» **YOUR TASK**
Nothing but the lines from the first line of the records through the line with "El sistema de almacenamiento objeto" should be output, exactly as written and free of pictures.

» **EXCERPTED RECORDS**
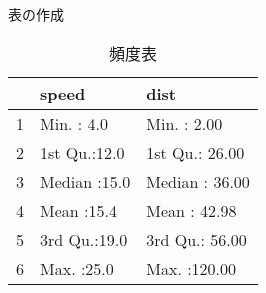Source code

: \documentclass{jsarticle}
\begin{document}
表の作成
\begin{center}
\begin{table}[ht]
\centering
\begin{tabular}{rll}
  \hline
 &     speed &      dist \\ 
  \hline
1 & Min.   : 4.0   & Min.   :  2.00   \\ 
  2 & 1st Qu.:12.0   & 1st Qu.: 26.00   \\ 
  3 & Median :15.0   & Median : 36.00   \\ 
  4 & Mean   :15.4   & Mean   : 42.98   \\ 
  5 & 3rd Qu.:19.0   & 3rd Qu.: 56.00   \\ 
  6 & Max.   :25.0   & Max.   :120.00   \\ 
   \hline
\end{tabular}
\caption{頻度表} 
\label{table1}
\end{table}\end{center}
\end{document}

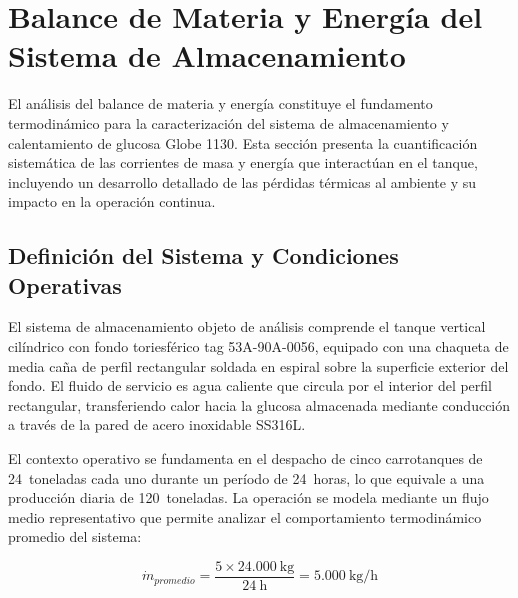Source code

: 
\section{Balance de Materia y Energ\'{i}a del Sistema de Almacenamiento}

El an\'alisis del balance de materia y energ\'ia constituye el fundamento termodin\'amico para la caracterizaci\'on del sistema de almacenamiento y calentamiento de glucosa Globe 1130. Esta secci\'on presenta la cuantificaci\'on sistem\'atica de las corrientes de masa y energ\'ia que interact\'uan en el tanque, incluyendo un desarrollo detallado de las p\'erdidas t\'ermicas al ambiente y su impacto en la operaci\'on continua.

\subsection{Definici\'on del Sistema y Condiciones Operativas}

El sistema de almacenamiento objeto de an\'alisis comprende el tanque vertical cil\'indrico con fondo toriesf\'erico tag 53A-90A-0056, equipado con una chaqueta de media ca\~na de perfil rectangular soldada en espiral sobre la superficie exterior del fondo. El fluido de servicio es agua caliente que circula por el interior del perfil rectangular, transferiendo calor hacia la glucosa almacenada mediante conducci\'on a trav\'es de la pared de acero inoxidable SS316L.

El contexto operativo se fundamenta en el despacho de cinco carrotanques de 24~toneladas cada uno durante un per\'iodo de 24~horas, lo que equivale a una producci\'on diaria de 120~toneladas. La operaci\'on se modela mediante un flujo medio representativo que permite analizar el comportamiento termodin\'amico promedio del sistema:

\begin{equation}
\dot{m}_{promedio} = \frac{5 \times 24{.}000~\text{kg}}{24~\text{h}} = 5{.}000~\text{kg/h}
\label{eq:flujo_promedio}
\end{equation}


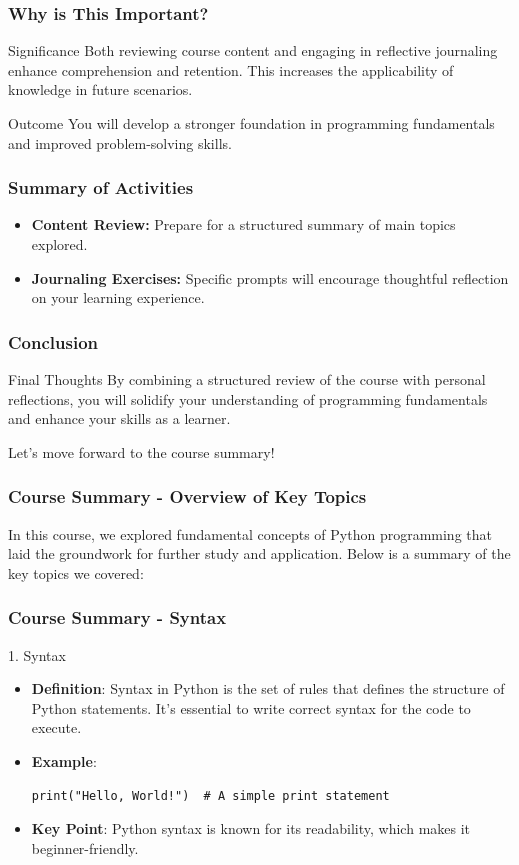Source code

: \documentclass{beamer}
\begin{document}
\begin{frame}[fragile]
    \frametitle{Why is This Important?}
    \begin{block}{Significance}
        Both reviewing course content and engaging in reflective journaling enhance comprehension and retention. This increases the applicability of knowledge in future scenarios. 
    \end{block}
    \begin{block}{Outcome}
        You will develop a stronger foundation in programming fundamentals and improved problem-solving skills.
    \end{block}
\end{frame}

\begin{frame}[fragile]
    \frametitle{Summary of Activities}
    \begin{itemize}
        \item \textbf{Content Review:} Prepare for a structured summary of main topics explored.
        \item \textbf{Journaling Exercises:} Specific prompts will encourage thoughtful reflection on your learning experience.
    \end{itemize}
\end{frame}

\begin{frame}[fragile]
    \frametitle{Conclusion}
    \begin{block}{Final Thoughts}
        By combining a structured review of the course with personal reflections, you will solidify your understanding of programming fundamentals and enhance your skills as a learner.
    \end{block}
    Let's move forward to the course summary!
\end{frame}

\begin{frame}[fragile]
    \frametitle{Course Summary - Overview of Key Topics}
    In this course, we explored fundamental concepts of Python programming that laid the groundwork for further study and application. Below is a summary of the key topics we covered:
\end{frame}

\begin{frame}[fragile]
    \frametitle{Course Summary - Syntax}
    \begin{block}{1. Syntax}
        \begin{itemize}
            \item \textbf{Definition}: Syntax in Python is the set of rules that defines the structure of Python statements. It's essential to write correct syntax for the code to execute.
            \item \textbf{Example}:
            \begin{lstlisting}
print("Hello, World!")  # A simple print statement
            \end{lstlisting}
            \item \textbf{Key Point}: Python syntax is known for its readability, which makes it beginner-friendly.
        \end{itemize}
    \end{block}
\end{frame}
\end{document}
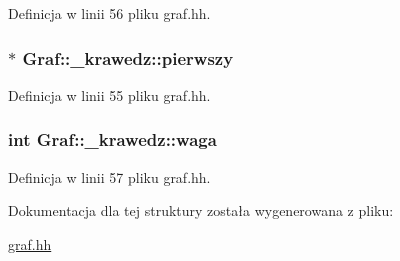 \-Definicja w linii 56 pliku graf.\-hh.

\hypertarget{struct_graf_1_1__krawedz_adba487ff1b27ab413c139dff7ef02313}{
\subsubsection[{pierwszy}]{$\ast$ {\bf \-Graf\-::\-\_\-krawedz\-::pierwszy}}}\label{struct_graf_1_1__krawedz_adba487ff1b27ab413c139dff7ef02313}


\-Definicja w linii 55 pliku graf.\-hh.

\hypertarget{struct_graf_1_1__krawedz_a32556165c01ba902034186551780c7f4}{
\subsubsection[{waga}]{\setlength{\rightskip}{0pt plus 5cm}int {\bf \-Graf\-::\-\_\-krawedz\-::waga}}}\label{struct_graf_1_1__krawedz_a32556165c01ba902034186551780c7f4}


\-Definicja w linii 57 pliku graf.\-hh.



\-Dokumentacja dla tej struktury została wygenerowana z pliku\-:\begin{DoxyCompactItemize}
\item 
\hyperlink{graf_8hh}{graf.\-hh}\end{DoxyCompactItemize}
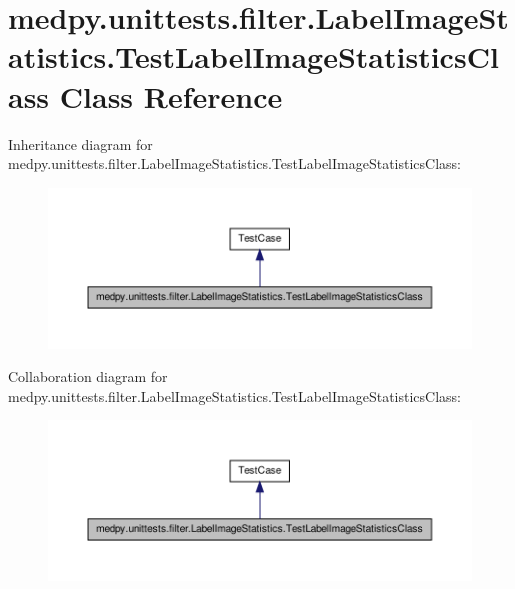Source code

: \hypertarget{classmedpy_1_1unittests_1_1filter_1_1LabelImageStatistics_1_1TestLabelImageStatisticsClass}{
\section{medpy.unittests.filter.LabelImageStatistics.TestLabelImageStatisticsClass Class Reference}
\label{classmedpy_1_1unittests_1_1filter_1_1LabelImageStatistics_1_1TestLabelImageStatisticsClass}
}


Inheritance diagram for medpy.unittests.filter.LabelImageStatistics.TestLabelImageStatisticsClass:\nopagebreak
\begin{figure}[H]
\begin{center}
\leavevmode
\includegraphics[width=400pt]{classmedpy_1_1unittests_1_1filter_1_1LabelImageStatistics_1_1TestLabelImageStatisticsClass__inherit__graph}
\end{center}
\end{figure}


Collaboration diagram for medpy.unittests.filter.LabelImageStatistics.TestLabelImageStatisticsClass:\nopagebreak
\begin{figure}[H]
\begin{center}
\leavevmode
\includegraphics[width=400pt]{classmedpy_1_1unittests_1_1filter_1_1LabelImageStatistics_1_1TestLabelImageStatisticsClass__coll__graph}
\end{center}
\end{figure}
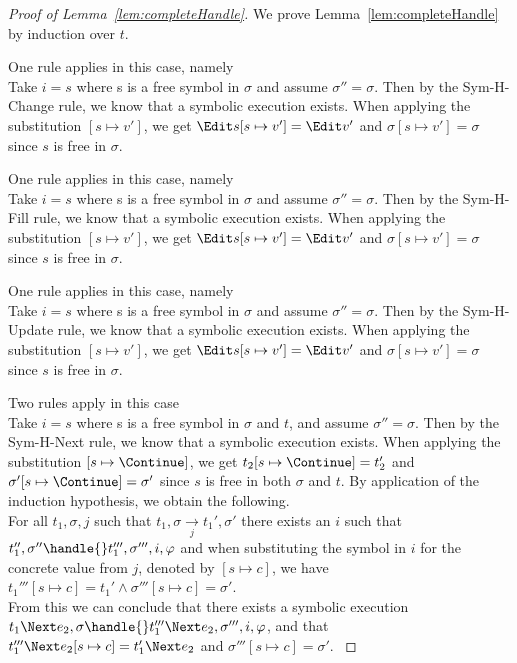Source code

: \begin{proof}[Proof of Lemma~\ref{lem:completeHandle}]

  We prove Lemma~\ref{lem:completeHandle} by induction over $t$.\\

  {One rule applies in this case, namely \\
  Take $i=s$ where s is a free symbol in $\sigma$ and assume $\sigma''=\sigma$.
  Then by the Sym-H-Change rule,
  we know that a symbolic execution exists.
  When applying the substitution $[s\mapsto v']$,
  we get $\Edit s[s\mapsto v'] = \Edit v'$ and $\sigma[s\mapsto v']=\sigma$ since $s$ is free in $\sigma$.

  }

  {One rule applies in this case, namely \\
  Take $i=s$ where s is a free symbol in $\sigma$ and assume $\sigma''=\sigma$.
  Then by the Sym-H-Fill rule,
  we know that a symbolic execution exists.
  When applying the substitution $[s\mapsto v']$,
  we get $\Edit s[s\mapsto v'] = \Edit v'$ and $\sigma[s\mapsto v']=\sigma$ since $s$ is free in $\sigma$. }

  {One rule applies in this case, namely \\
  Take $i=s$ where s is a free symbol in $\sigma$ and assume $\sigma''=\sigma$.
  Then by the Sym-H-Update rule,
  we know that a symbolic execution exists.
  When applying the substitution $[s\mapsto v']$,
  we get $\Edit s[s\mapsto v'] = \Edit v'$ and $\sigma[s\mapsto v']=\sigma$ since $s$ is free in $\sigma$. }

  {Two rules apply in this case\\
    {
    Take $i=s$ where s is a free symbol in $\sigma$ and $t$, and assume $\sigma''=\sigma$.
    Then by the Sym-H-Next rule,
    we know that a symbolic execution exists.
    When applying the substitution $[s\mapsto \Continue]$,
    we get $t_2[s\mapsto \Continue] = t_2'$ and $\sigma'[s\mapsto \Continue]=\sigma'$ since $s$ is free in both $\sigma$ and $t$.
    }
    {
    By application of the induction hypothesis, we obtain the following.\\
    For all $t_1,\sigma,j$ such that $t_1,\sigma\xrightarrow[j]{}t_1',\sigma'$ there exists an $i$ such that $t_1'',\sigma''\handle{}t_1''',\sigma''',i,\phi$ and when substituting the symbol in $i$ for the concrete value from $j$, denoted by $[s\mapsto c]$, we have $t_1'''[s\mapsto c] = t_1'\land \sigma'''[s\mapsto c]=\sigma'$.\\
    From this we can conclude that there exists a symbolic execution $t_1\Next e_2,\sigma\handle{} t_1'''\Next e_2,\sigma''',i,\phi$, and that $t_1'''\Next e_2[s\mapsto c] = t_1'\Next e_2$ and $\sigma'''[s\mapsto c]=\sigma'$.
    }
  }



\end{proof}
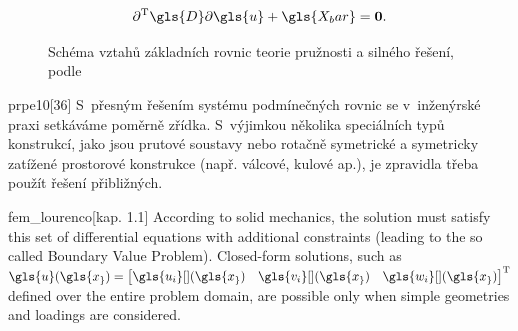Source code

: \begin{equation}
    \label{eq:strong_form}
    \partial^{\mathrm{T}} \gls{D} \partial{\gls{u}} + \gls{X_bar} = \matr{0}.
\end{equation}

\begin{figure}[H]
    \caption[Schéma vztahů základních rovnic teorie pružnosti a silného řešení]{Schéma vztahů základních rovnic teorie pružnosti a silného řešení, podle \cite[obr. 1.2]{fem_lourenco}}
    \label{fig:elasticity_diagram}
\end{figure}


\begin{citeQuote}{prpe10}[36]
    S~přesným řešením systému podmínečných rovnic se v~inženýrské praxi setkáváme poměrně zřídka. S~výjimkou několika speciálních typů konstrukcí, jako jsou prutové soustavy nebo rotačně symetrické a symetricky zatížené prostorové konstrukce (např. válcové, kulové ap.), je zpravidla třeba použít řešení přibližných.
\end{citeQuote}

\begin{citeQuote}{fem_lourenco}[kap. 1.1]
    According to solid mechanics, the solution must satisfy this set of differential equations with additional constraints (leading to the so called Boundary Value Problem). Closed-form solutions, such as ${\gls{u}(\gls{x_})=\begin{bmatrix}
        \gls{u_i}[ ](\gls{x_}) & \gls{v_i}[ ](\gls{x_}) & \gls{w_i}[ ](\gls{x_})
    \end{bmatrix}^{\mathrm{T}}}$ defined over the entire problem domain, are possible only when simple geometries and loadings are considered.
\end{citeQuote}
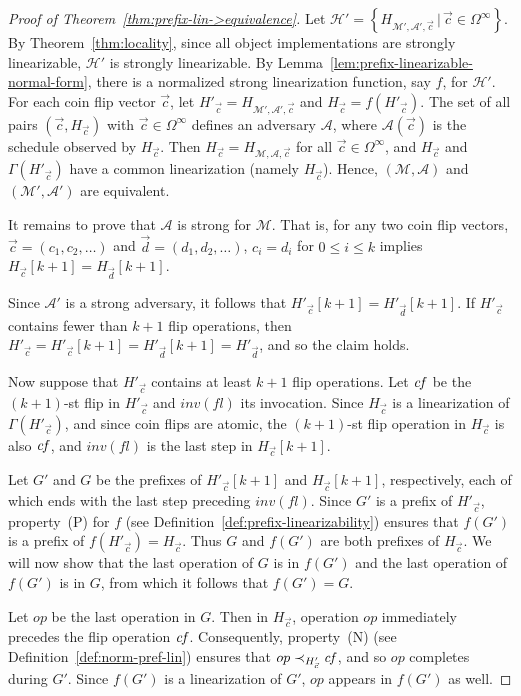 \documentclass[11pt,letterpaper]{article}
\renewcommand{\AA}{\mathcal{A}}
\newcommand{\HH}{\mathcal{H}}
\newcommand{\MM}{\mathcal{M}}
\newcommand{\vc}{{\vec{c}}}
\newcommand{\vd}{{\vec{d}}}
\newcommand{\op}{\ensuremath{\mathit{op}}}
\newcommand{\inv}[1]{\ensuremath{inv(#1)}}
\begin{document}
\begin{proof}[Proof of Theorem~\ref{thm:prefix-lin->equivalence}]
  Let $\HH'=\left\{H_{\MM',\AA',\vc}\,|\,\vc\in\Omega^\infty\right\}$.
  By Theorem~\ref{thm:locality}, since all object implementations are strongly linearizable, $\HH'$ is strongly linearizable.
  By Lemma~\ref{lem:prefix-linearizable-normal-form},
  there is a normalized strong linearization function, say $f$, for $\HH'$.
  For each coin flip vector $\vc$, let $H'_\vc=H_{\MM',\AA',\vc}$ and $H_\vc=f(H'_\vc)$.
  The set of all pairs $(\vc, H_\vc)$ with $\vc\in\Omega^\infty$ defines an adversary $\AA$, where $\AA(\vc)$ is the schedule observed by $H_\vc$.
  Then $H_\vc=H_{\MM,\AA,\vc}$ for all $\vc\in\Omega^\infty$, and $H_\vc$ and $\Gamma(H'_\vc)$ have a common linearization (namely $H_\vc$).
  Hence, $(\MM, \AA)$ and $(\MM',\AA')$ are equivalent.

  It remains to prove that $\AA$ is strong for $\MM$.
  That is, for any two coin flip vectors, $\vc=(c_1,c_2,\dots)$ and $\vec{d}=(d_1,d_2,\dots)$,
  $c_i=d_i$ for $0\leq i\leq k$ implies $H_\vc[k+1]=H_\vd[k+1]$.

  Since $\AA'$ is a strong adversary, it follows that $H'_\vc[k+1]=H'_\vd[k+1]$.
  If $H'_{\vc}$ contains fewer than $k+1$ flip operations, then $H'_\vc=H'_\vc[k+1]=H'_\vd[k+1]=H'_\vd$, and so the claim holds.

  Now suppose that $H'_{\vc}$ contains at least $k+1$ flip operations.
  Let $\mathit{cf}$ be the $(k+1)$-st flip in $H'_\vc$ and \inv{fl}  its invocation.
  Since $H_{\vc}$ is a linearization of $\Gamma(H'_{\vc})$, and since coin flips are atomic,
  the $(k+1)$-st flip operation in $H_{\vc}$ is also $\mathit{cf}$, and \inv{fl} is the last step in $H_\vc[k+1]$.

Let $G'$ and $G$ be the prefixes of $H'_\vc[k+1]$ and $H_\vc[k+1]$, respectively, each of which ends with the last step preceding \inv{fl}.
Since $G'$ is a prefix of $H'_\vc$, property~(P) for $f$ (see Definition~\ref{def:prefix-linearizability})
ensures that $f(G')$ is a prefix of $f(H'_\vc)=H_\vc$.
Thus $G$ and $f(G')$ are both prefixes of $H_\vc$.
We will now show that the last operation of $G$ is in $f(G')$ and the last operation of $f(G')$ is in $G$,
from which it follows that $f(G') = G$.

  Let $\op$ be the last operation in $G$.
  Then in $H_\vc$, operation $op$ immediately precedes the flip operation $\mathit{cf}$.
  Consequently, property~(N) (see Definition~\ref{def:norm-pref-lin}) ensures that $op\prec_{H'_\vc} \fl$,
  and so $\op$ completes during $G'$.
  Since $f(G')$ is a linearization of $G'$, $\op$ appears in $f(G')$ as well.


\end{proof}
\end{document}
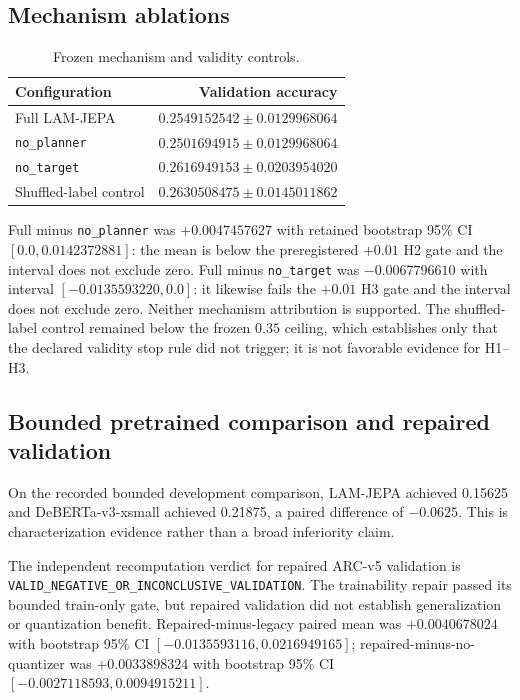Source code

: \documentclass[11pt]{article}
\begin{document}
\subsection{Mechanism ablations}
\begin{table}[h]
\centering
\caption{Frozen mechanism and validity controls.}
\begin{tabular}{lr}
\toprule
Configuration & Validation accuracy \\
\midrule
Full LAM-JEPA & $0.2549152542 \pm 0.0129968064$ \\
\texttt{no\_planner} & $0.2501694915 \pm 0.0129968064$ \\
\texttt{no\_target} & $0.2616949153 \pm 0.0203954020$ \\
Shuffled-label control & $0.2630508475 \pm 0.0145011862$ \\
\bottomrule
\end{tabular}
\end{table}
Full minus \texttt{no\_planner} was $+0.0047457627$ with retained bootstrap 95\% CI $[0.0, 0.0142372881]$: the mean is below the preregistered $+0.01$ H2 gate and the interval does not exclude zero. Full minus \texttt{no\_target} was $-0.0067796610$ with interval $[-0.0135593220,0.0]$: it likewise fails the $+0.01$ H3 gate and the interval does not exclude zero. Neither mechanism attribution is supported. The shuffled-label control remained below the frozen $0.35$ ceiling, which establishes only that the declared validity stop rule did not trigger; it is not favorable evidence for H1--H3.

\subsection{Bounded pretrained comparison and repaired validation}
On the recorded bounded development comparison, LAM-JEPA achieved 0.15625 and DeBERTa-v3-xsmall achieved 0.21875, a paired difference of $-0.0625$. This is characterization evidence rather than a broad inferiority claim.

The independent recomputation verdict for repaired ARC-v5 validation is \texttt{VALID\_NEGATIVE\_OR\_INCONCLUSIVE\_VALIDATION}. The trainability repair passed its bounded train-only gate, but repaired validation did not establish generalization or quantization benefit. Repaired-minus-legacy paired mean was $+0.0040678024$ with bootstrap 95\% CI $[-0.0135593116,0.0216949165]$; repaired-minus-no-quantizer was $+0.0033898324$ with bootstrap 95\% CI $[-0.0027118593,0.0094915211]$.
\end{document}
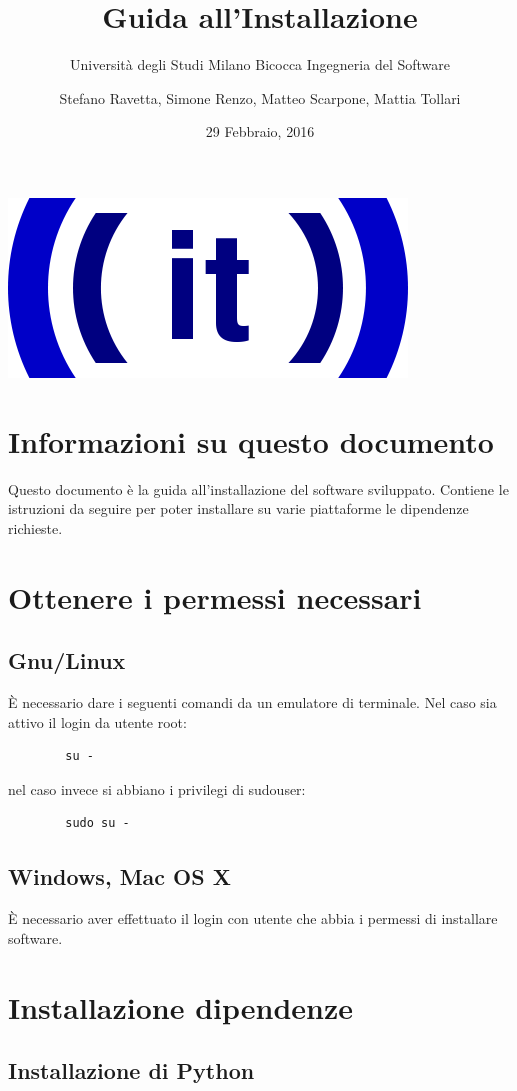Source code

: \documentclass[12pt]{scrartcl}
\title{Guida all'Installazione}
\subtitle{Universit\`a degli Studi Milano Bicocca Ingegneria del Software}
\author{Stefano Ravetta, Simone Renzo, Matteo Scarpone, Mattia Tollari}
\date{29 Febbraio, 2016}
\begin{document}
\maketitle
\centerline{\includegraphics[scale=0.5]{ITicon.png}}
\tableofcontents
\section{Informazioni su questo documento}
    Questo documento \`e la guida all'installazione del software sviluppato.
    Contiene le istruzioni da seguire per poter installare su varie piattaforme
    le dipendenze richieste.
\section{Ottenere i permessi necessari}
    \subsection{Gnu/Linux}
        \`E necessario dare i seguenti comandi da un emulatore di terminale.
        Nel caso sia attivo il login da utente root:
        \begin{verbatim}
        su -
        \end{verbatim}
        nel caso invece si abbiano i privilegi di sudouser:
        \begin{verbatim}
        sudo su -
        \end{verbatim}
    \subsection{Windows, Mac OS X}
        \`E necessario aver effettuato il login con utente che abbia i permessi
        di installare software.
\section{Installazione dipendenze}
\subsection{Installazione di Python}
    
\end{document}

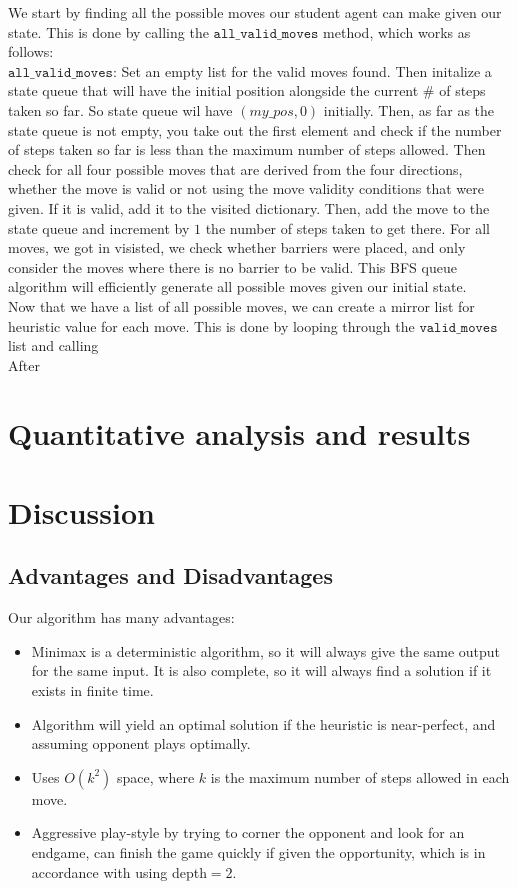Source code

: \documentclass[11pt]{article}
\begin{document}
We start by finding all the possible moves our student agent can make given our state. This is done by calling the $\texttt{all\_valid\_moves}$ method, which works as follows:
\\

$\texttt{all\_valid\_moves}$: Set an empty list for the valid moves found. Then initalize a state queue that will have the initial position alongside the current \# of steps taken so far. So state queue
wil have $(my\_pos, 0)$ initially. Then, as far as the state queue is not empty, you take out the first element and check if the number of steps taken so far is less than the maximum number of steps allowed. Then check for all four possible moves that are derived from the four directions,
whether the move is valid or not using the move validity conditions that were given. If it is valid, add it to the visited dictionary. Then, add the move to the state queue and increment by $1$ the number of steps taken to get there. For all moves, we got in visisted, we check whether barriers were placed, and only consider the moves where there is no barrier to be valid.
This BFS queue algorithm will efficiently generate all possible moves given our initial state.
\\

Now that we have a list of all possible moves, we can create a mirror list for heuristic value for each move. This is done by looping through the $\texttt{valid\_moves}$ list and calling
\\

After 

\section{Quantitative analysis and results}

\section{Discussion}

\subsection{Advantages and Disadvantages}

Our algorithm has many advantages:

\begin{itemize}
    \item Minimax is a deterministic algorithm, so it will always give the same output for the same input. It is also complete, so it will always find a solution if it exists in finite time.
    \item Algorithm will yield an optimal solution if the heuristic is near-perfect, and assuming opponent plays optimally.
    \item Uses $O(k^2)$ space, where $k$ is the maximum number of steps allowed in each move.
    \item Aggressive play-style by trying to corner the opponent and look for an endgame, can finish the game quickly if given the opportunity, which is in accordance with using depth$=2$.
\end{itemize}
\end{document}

» **RESPONSE TO THIS TASK**
Source code

: \documentclass{jsarticle}
\begin{document}
表の作成
\begin{center}
\begin{table}[ht]
\centering
\begin{tabular}{rll}
  \hline
 &     speed &      dist \\ 
  \hline
1 & Min.   : 4.0   & Min.   :  2.00   \\ 
  2 & 1st Qu.:12.0   & 1st Qu.: 26.00   \\ 
  3 & Median :15.0   & Median : 36.00   \\ 
  4 & Mean   :15.4   & Mean   : 42.98   \\ 
  5 & 3rd Qu.:19.0   & 3rd Qu.: 56.00   \\ 
  6 & Max.   :25.0   & Max.   :120.00   \\ 
   \hline
\end{tabular}
\caption{頻度表} 
\label{table1}
\end{table}\end{center}
\end{document}

Source code

: 
\section{Balance de Materia y Energ\'{i}a del Sistema de Almacenamiento}

El an\'alisis del balance de materia y energ\'ia constituye el fundamento termodin\'amico para la caracterizaci\'on del sistema de almacenamiento y calentamiento de glucosa Globe 1130. Esta secci\'on presenta la cuantificaci\'on sistem\'atica de las corrientes de masa y energ\'ia que interact\'uan en el tanque, incluyendo un desarrollo detallado de las p\'erdidas t\'ermicas al ambiente y su impacto en la operaci\'on continua.

\subsection{Definici\'on del Sistema y Condiciones Operativas}

El sistema de almacenamiento objeto de an\'alisis comprende el tanque vertical cil\'indrico con fondo toriesf\'erico tag 53A-90A-0056, equipado con una chaqueta de media ca\~na de perfil rectangular soldada en espiral sobre la superficie exterior del fondo. El fluido de servicio es agua caliente que circula por el interior del perfil rectangular, transferiendo calor hacia la glucosa almacenada mediante conducci\'on a trav\'es de la pared de acero inoxidable SS316L.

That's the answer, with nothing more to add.